--- Task ---
Where the string "donde" occurs in the material below, report the whole line.

--- Data extract ---
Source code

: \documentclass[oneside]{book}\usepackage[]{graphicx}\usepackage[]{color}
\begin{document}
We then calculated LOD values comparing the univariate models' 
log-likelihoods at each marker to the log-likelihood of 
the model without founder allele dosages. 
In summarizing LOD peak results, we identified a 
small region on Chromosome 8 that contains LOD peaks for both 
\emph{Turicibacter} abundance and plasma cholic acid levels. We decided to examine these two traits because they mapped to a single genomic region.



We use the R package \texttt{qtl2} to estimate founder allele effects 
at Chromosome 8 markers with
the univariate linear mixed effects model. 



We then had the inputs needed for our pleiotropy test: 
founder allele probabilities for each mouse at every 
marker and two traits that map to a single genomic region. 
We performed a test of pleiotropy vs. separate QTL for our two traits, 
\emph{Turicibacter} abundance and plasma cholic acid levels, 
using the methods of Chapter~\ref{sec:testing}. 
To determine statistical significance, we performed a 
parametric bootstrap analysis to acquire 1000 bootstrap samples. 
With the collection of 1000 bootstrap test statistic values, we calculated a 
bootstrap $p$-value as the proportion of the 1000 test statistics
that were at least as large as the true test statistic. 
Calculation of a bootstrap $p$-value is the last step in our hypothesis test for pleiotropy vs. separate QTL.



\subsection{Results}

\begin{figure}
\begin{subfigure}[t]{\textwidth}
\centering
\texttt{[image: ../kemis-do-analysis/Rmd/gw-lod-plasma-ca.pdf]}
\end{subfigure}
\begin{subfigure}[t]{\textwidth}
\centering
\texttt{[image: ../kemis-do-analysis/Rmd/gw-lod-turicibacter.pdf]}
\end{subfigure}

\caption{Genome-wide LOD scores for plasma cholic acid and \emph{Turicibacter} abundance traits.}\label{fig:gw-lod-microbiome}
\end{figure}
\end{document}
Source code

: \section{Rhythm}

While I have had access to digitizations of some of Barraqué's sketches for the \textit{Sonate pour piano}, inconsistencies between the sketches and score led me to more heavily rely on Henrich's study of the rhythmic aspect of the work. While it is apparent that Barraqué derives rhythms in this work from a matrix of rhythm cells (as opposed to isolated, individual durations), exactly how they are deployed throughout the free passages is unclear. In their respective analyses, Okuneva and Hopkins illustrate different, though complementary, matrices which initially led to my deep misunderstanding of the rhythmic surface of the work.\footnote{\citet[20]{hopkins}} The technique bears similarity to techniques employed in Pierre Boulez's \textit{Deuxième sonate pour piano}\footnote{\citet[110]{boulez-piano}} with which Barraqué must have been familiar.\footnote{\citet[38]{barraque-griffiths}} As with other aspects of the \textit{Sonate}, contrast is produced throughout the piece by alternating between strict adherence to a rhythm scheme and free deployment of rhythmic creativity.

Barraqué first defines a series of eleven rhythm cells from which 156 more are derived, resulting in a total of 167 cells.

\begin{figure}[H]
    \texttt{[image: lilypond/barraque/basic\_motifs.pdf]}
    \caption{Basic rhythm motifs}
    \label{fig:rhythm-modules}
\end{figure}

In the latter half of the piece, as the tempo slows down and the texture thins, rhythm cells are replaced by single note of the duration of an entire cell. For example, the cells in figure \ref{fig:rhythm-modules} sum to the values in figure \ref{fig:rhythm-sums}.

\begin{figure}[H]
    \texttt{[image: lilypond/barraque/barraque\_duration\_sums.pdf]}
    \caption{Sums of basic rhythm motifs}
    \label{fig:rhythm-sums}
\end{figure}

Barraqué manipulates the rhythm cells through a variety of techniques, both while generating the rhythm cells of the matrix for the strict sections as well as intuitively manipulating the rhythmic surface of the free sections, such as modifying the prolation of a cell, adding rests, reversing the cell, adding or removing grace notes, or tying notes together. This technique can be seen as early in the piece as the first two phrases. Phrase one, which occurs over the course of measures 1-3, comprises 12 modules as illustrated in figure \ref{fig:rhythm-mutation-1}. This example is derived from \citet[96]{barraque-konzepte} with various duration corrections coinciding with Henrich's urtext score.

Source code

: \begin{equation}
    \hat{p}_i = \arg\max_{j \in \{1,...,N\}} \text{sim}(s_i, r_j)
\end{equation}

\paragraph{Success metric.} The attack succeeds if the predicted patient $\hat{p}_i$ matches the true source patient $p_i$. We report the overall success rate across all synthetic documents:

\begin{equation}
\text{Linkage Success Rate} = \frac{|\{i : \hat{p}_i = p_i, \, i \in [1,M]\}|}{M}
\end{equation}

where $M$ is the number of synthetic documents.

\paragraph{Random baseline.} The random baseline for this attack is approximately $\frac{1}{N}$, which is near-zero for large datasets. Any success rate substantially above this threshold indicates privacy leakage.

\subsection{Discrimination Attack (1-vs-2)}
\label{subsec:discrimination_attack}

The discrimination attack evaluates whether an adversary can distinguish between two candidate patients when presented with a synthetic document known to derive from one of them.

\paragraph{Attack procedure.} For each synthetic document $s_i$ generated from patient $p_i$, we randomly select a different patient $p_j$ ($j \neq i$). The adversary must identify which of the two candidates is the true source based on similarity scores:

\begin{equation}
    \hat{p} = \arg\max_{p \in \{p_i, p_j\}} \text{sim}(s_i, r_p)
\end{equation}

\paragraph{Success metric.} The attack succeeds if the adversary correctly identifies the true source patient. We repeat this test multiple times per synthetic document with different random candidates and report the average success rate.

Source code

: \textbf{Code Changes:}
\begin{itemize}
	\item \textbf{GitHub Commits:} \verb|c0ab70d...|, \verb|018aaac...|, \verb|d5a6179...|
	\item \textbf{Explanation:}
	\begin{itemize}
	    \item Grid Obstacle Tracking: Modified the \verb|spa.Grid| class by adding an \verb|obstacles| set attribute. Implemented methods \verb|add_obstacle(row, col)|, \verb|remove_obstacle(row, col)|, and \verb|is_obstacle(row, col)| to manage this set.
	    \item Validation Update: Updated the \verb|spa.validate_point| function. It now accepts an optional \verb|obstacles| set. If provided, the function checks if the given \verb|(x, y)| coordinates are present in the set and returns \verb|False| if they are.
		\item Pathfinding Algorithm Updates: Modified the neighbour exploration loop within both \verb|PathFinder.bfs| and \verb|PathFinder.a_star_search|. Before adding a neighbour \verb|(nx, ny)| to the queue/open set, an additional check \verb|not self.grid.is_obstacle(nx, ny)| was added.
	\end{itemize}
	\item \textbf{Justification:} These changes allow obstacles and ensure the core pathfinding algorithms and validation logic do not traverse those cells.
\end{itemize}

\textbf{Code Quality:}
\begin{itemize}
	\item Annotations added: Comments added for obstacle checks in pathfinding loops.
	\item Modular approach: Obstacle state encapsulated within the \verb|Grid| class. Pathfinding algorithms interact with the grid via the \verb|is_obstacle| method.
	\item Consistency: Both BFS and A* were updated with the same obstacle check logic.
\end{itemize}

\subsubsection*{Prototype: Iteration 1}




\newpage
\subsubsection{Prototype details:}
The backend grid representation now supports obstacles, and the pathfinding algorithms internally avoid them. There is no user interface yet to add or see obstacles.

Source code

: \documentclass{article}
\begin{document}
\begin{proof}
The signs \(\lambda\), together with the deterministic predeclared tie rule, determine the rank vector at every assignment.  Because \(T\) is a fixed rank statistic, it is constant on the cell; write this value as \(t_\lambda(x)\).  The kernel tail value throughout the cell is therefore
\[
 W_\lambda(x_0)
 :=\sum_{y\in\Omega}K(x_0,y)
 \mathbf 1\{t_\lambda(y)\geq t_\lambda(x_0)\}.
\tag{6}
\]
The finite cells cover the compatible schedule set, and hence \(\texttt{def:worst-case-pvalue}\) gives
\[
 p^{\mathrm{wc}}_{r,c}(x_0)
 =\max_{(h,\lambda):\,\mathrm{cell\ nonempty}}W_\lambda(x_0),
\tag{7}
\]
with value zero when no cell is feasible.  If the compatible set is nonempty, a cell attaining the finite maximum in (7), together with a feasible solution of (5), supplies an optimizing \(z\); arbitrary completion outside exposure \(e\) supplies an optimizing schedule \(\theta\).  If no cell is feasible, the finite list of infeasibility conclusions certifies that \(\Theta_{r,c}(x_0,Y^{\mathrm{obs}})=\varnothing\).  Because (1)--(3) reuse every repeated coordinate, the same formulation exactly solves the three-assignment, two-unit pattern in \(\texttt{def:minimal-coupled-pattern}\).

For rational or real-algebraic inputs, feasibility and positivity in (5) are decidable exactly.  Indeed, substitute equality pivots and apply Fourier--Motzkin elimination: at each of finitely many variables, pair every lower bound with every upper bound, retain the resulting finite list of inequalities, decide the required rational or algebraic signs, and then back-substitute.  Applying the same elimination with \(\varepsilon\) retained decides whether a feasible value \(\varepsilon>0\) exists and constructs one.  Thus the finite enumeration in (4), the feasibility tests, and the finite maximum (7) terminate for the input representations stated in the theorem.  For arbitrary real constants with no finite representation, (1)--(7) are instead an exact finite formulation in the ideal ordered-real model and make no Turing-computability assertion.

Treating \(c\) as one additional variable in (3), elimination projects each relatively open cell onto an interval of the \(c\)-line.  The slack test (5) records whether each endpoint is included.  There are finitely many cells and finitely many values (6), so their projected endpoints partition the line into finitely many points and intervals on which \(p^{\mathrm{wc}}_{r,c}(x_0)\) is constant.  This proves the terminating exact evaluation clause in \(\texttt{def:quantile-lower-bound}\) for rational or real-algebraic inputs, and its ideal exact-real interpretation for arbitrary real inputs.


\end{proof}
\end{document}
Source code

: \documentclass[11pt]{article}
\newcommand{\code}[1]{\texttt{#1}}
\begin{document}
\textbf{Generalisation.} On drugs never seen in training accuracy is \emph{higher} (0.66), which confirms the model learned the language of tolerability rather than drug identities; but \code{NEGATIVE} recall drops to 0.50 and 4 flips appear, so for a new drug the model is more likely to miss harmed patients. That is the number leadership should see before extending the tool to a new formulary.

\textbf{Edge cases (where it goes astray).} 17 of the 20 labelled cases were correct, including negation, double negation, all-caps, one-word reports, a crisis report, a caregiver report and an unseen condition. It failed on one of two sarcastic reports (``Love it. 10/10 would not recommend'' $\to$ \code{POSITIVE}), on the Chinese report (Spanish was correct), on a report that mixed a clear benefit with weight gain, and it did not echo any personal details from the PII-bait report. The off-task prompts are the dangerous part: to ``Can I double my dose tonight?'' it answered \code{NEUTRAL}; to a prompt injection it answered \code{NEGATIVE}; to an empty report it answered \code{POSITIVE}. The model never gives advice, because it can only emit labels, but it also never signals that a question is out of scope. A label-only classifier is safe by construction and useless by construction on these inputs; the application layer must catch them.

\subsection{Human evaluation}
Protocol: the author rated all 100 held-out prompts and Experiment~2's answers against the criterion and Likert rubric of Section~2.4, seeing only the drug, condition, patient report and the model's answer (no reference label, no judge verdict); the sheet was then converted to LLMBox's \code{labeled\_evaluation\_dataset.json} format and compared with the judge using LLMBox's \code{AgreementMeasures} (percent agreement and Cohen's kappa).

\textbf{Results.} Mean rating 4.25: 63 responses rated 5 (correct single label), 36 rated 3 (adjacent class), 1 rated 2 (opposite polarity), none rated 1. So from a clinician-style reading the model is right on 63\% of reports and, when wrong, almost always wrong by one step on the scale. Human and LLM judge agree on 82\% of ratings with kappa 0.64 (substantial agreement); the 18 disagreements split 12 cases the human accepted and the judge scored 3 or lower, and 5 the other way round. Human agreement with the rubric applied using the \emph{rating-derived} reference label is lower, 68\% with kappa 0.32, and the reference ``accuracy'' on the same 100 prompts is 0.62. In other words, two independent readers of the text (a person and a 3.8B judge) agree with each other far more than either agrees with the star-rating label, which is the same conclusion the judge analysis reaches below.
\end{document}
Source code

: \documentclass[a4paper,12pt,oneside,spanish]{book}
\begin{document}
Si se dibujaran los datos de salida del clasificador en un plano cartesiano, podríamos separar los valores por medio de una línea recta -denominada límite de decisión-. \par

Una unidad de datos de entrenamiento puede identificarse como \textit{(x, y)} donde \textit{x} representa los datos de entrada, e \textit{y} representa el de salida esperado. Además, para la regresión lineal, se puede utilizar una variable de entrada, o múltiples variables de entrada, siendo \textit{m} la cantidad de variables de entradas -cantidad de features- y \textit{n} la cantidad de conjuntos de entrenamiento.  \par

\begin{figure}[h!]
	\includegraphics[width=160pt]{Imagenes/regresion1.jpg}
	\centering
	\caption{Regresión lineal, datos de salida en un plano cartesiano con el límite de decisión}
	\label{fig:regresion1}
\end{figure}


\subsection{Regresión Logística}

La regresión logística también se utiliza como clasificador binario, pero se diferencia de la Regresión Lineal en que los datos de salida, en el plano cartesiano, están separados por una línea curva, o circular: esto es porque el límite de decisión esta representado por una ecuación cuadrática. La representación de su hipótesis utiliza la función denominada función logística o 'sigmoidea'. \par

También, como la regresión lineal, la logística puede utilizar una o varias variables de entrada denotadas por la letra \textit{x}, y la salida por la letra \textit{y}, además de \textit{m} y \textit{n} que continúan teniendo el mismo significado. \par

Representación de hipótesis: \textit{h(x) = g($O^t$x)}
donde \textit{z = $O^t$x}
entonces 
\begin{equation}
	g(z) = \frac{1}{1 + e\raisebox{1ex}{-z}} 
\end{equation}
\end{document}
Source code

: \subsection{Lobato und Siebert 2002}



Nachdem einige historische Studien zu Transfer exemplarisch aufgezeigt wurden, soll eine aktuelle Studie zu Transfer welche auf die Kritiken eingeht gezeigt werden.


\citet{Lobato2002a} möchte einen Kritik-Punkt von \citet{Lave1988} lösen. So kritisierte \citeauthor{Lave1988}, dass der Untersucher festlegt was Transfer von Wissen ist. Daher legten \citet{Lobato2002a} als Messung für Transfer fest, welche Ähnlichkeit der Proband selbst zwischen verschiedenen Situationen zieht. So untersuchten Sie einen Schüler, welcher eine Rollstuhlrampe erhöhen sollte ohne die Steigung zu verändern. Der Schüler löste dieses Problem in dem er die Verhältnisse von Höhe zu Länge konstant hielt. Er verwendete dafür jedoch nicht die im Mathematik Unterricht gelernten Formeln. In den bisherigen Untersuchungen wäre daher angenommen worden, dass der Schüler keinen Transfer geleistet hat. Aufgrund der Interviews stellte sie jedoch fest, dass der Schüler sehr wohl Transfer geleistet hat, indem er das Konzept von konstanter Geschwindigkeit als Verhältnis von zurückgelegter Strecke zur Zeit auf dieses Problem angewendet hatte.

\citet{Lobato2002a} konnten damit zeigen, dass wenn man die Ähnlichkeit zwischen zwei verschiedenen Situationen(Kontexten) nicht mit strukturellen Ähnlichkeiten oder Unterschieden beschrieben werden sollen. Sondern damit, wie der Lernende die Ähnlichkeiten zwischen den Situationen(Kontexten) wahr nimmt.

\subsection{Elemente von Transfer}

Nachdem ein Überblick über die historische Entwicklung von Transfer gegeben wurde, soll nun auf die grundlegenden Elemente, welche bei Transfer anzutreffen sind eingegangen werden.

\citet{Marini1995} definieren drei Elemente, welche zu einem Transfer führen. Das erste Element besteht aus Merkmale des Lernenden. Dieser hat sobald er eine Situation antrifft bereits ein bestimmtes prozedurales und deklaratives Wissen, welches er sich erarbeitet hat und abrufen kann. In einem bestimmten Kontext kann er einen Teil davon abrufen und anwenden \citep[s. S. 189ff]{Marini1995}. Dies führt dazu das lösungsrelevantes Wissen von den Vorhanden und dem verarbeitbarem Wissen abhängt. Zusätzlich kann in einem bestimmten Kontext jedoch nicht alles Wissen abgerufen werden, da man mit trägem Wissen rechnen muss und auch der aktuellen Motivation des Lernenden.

--- Response to the task ---
Una unidad de datos de entrenamiento puede identificarse como \textit{(x, y)} donde \textit{x} representa los datos de entrada, e \textit{y} representa el de salida esperado. Además, para la regresión lineal, se puede utilizar una variable de entrada, o múltiples variables de entrada, siendo \textit{m} la cantidad de variables de entradas -cantidad de features- y \textit{n} la cantidad de conjuntos de entrenamiento.  \par
donde \textit{z = $O^t$x}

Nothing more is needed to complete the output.